Once accurate sequences have been gleaned from a good sample, the next step is to “read” the DNA to determine which organisms are there. To do this, the researchers will run the sequences through open source software, which will compare each sequence against a custom-built database containing the genomes of tens of thousands of bacteria, viruses and other microbes collected from public genome databases. The result will be a list of types of microorganisms present and their respective numbers.

Johns Hopkins is home to a world-renowned expert in this field, says Ensign.

“One of the reasons why I think we were funded by NEI (National Eye Institute) for this consortium is that we have Steven Salzberg, who helped develop the open source software we will use,” Ensign says. Salzberg’s lab also continuously annotates the genomes of microorganisms regularly uploaded by researchers around the world — increasing the software’s ability to identify a growing number of microorganisms.

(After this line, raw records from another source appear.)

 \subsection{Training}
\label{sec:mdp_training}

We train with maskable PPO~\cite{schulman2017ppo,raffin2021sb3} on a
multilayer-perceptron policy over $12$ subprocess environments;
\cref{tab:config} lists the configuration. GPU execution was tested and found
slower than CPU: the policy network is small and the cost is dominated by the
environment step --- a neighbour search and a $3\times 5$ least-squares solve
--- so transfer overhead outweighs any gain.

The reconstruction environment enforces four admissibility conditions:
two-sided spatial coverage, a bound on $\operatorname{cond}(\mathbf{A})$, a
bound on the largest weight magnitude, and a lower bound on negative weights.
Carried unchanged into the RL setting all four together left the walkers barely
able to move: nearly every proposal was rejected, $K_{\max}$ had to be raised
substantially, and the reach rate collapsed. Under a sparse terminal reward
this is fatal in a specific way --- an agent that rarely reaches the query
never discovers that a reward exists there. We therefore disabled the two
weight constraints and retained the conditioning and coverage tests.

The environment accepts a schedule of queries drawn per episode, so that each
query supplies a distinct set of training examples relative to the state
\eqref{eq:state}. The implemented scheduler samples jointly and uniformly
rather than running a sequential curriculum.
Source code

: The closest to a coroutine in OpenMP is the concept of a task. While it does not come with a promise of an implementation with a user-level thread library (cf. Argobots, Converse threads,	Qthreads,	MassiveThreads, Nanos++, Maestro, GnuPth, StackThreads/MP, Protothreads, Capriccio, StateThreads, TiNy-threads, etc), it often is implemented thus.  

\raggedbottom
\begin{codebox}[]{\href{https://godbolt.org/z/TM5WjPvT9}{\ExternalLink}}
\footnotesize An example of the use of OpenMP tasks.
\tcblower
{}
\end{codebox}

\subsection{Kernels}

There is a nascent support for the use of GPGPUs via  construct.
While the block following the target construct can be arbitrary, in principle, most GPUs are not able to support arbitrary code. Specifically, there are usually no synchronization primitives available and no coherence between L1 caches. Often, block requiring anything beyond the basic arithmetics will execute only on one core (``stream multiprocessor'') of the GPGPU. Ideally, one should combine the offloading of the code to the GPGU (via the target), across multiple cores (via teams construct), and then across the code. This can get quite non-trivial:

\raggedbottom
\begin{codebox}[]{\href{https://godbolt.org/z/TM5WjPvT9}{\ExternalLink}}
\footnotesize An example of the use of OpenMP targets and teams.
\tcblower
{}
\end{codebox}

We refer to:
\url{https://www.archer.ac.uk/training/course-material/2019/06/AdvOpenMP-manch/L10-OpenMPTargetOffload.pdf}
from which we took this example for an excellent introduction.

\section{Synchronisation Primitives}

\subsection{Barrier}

“The goal is that by the end of a three-year period, we will have agreed upon ways of standardizing not only what types of specimens to collect, but what collection methods to use, what transfer fluid to use, how to store it, how to process it, how to do the sequence analysis,” says Ensign — all to achieve an accurate sample that the software can read to produce a census of what microorganisms are present in a healthy ocular surface microbiome.

“Once we know that our methods are sound and accurate, and standardized across researchers, then we’ll use this information to understand the pathogenesis — how different diseases arise and progress on the ocular surface,” says Karakus. “We need these specific answers to develop targeted treatments.”